Provided records Block Start
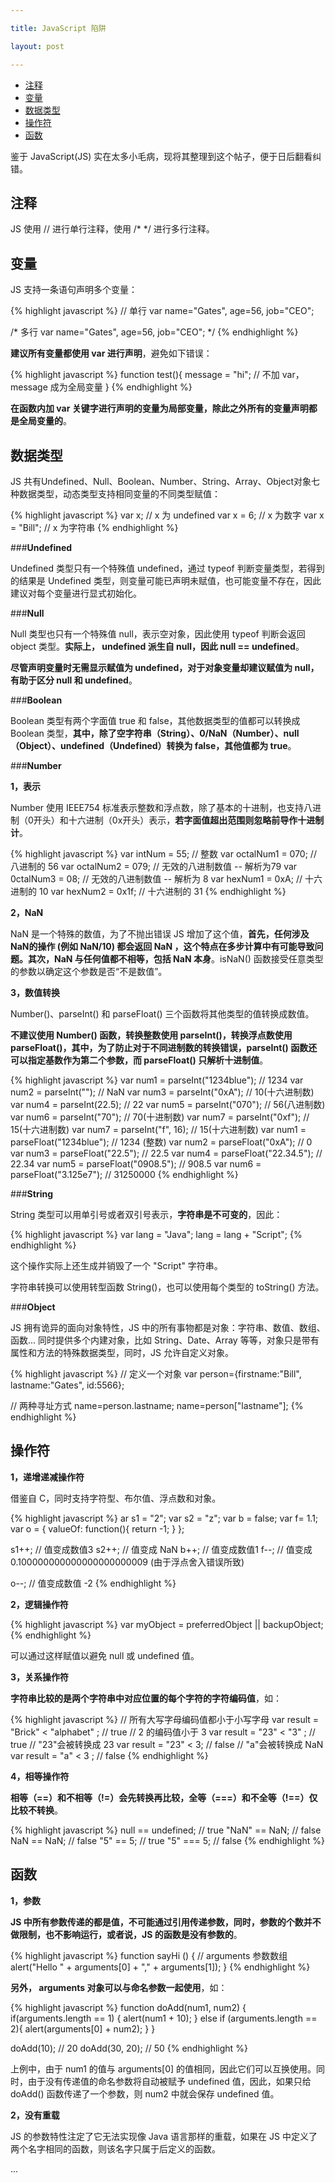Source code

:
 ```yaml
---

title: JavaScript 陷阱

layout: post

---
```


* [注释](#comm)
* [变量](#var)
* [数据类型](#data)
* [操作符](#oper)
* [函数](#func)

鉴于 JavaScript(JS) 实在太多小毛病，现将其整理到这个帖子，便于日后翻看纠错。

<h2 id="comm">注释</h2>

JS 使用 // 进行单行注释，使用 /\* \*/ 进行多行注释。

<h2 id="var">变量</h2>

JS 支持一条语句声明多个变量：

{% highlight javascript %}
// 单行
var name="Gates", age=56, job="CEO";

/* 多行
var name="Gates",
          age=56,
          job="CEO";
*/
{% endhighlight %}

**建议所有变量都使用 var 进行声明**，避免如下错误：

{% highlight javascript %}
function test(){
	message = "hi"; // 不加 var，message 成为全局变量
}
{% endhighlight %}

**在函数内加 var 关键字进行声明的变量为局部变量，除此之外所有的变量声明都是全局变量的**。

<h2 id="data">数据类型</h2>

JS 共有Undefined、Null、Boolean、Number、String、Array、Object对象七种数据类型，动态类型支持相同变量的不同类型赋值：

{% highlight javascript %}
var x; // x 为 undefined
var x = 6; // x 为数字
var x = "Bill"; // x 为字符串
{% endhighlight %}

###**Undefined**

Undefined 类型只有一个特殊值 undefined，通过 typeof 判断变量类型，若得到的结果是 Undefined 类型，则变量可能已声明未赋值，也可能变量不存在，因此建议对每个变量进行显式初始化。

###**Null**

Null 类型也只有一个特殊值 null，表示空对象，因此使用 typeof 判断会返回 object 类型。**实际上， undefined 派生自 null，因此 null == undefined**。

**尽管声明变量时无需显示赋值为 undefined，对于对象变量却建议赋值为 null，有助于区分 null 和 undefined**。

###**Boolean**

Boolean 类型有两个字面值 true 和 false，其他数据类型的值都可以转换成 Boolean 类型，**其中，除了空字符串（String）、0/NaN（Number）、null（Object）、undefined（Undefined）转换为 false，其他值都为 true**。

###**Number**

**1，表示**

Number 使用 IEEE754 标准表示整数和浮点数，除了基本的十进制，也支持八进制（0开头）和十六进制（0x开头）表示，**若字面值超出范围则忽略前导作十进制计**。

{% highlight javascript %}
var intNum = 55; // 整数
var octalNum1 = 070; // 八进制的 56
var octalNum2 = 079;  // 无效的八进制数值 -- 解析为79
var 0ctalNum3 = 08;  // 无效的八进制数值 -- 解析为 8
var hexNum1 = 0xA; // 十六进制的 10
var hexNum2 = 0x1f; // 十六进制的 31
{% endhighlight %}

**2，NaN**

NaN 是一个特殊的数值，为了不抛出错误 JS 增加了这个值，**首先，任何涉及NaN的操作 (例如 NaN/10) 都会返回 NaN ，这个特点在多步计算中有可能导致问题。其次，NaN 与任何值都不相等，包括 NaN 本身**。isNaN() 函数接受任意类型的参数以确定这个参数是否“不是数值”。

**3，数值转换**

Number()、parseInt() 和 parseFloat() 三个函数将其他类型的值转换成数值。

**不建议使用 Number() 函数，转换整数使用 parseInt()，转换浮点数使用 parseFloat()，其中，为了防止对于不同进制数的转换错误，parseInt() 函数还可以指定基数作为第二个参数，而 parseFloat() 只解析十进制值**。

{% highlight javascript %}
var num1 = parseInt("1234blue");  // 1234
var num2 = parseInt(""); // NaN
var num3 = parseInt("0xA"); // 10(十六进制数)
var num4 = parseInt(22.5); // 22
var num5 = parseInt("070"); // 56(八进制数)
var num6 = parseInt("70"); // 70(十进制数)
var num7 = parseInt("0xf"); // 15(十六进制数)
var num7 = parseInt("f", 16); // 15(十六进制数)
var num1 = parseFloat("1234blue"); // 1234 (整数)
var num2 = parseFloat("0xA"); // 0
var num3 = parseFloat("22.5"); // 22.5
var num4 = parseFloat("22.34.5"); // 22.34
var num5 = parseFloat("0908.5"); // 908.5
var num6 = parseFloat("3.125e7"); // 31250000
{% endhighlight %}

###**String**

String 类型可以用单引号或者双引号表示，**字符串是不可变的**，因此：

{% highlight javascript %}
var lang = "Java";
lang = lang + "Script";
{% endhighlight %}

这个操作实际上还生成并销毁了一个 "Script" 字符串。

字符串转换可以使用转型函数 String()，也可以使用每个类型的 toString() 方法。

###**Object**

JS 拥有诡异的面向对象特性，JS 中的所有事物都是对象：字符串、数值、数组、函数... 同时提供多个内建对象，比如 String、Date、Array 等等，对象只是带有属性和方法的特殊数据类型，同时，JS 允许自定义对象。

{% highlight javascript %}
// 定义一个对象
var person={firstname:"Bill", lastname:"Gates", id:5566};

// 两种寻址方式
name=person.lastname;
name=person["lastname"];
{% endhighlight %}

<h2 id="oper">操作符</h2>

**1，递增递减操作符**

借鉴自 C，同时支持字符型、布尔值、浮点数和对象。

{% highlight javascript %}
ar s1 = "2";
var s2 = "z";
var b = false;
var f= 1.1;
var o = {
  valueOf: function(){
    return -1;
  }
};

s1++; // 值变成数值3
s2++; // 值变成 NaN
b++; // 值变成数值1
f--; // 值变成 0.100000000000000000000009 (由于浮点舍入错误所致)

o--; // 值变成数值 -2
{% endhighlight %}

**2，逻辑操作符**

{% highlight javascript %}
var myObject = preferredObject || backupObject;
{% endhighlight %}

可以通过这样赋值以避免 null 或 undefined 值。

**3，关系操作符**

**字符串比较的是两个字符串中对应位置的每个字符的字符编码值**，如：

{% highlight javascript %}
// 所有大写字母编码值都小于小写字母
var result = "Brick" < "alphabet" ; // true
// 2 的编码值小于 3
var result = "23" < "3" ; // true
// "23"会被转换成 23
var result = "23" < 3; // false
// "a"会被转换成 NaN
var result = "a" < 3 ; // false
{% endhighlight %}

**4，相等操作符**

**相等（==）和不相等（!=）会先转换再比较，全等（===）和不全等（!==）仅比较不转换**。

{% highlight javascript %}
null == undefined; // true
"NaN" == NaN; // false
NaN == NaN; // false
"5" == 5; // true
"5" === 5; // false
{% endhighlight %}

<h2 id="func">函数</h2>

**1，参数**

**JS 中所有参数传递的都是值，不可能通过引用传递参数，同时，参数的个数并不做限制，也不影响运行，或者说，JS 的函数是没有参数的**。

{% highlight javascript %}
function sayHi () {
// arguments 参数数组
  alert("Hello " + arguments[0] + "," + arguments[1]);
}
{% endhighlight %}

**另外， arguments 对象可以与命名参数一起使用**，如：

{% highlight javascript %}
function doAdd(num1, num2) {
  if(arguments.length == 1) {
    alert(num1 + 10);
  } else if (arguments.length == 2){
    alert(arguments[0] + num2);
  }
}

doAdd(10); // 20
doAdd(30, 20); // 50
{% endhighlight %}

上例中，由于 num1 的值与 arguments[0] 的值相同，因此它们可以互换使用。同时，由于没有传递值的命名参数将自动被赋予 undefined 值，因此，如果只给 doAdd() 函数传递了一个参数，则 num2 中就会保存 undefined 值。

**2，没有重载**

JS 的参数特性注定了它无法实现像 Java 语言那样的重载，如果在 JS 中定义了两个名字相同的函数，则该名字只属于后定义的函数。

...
Provided records Block End
Provided records Block Start
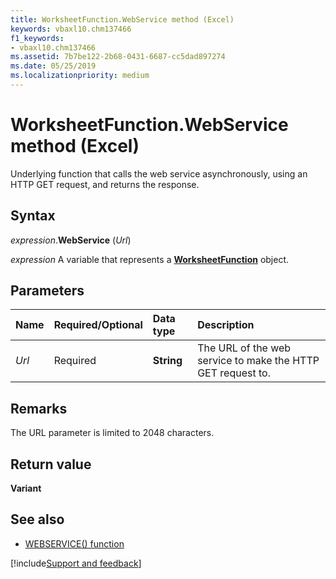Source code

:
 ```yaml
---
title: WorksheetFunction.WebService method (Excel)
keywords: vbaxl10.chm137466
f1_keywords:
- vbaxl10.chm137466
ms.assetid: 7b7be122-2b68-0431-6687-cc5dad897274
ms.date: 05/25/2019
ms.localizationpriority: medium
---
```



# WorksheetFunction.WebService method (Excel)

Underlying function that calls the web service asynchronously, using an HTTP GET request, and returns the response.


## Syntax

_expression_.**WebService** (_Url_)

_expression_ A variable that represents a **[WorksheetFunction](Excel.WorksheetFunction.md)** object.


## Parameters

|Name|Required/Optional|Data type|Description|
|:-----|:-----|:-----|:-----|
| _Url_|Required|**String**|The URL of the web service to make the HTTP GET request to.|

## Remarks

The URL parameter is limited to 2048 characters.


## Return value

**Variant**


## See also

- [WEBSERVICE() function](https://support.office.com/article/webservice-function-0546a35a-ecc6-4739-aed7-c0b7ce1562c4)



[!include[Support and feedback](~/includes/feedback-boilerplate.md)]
Provided records Block End
Work required:
Show all lines from the data that contain "lastname".

Worked solution:
var person={firstname:"Bill", lastname:"Gates", id:5566};
name=person.lastname;
name=person["lastname"];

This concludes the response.